Dans le Nord-Express qui roule vers Palm Beach, Guy-Daniel Haines fait la connaissance de Bruno. Familier jusqu'à l'indiscrétion, celui-ci lui avoue qu'il n'a qu'une envie : assassiner son père, riche industriel et tyran domestique. Guy écoute, fasciné et alcoolisé, les plans de cet étrange inconnu, et se prend à rêver : lui se débarrasserait bien de son encombrante épouse, qui l'a trompé, est tombée enceinte d'un autre et fait traîner leur divorce, l'empêchant ainsi de refaire sa vie avec son nouvel amour. Le voyage en train est l'occasion de fomenter mille scénarios criminels, jusqu'à ce que le drame, inattendu, survienne.

La première phrase

" Le train roulait à toute allure, avec un halètement rageur et irrégulier. "

Mon avis ...

Premier roman de Patricia Highsmith, L'inconnu du Nord-Express (1950) fait état d'une intrigue policière pour le moins originale. Alors que Guy, un architecte renommé, rencontre Bruno à bord d'un train qui file à toute allure vers Palm Beach, rien ne prédispose nos deux héros à développer une forme de complicité. Pourtant, rapidement, nos personnages s'intéressent l'un à l'autre. Les discussions et les verres s'enchaînent. Arrive alors une idée qui fait froid dans le dos : si l'un des deux commettait une atrocité pour le compte de l'autre, ne serait-ce pas le meurtre parfait ? Chacun possédant un solide alibi, impossible de les démasquer. Épouvanté, Guy refuse et prend la fuite. Après tout, Bruno ne serait-il pas quelque peu frappadingue ? Seulement, ce dernier n'a pas dit son dernier mot. Obsédé par Guy depuis leur rencontre fortuite, il le traque, le harcèle, et ce afin de mettre son idée première à exécution.

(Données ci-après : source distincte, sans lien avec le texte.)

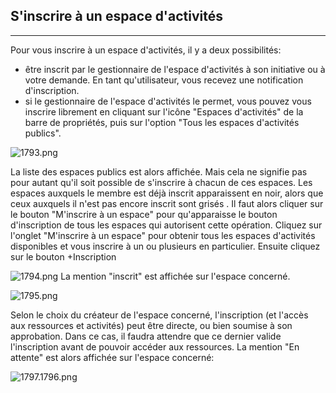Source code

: ## S'inscrire à un espace d'activités

---

Pour vous inscrire à un espace d'activités, il y a deux possibilités:

* être inscrit par le gestionnaire de l'espace d'activités à son initiative ou à votre demande. En tant qu'utilisateur, vous recevez une notification d'inscription.
* si le gestionnaire de l'espace d'activités le permet, vous pouvez vous inscrire librement en cliquant sur l'icône "Espaces d'activités" de la barre de propriétés, puis sur l'option "Tous les espaces d'activités publics".

![1793.png](http://www.claroline.net/uploads/custom/images/1793.png)

La liste des espaces publics est alors affichée. Mais cela ne signifie pas pour autant qu'il soit possible de s'inscrire à chacun de ces espaces.
Les espaces auxquels le membre est déjà inscrit apparaissent en noir, alors que ceux auxquels il n'est pas encore inscrit sont grisés .
Il faut alors cliquer sur le bouton "M'inscrire à un espace" pour qu'apparaisse le bouton d'inscription de tous les espaces qui autorisent cette opération.
Cliquez sur l'onglet "M'inscrire à un espace" pour obtenir tous les espaces d'activités disponibles et vous inscrire à un ou plusieurs en particulier.
Ensuite cliquez sur le bouton +Inscription

![1794.png](http://www.claroline.net/uploads/custom/images/1794.png)
La mention "inscrit" est affichée sur l'espace concerné.

![1795.png](http://www.claroline.net/uploads/custom/images/1795.png)

Selon le choix du créateur de l'espace concerné, l'inscription (et l'accès aux ressources et activités) peut être directe, ou bien soumise à son approbation. Dans ce cas, il faudra attendre que ce dernier valide l'inscription avant de pouvoir accéder aux ressources. La mention "En attente" est alors affichée sur l'espace concerné:

![1797.1796.png](http://www.claroline.net/uploads/custom/images/1796.png)

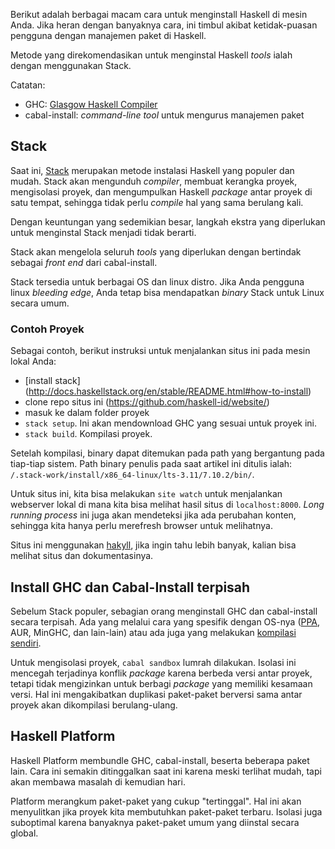 Berikut adalah berbagai macam cara untuk menginstall Haskell di mesin Anda. Jika heran
dengan banyaknya cara, ini timbul akibat ketidak-puasan pengguna dengan manajemen
paket di Haskell.

Metode yang direkomendasikan untuk menginstal Haskell *tools* ialah
dengan menggunakan Stack.

Catatan:

* GHC: [Glasgow Haskell Compiler](https://www.haskell.org/ghc/)
* cabal-install: *command-line tool* untuk mengurus manajemen paket

## Stack

Saat ini, [Stack](http://haskellstack.org/) merupakan metode instalasi Haskell yang populer dan mudah.
Stack akan mengunduh *compiler*, membuat kerangka proyek, mengisolasi proyek, dan mengumpulkan
Haskell *package* antar proyek di satu tempat, sehingga tidak perlu *compile* hal yang
sama berulang kali.

Dengan keuntungan yang sedemikian besar, langkah ekstra yang diperlukan untuk menginstal
Stack menjadi tidak berarti.

Stack akan mengelola seluruh *tools* yang diperlukan dengan bertindak sebagai *front end* dari
cabal-install.

Stack tersedia untuk berbagai OS dan linux distro. Jika Anda pengguna linux *bleeding edge*, Anda
tetap bisa mendapatkan *binary* Stack untuk Linux secara umum.


### Contoh Proyek

Sebagai contoh, berikut instruksi untuk menjalankan situs ini pada mesin lokal Anda:

- [install stack] (http://docs.haskellstack.org/en/stable/README.html#how-to-install)
- clone repo situs ini (https://github.com/haskell-id/website/)
- masuk ke dalam folder proyek
- `stack setup`. Ini akan mendownload GHC yang sesuai untuk proyek ini.
- `stack build`. Kompilasi proyek.


Setelah kompilasi, binary dapat ditemukan pada path yang bergantung pada tiap-tiap sistem.
Path binary penulis pada saat artikel ini ditulis ialah: `/.stack-work/install/x86_64-linux/lts-3.11/7.10.2/bin/`.

Untuk situs ini, kita bisa melakukan `site watch` untuk menjalankan webserver lokal di mana kita
bisa melihat hasil situs di `localhost:8000`. *Long running process* ini juga akan mendeteksi jika
ada perubahan konten, sehingga kita hanya perlu merefresh browser untuk melihatnya.

Situs ini menggunakan [hakyll](https://jaspervdj.be/hakyll/), jika ingin tahu lebih banyak,
kalian bisa melihat situs dan dokumentasinya.

## Install GHC dan Cabal-Install terpisah

Sebelum Stack populer, sebagian orang menginstall GHC dan cabal-install secara terpisah. Ada
yang melalui cara yang spesifik dengan OS-nya ([PPA](https://launchpad.net/~hvr/+archive/ubuntu/ghc),
AUR, MinGHC, dan lain-lain) atau ada juga yang melakukan
[kompilasi sendiri](http://www.davesquared.net/2014/05/platformless-haskell.html).

Untuk mengisolasi proyek, `cabal sandbox` lumrah dilakukan. Isolasi ini mencegah terjadinya
konflik *package* karena berbeda versi antar proyek, tetapi tidak mengizinkan untuk
berbagi *package* yang memiliki kesamaan versi. Hal ini mengakibatkan duplikasi paket-paket berversi
sama antar proyek akan dikompilasi berulang-ulang.


## Haskell Platform

Haskell Platform membundle GHC, cabal-install, beserta beberapa paket lain. Cara ini semakin
ditinggalkan saat ini karena meski terlihat mudah, tapi akan membawa masalah di kemudian hari.

Platform merangkum paket-paket yang cukup "tertinggal". Hal ini akan menyulitkan jika
proyek kita membutuhkan paket-paket terbaru. Isolasi juga suboptimal karena banyaknya
paket-paket umum yang diinstal secara global.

L'autrice découpe ici son récit en plusieurs parties : la rencontre dans le train, le meurtre, la traque de Guy, puis les remords ainsi que l'enquête menée par un détective privé (Gérard). La narration est à deux voix. On suit tour à tour Bruno dont le quotidien part en friches, puis Guy en proie à une lutte incessante.

Je vous l'avoue tout de go : L'inconnu du Nord-Express fut plutôt une bonne lecture. J'ai aimé son ambiance pesante qui monte crescendo, tout comme j'ai adoré frissonner en découvrant les chapitres mettant en scène le terrifiant Bruno. Celui-ci souffre de troubles psychiques et d'une addiction à l'alcool. Il rêve de se débarrasser de son père qui lui a mené la vie dure. De là à œuvrer pour passer réellement à l'acte, la folie n'est pas loin...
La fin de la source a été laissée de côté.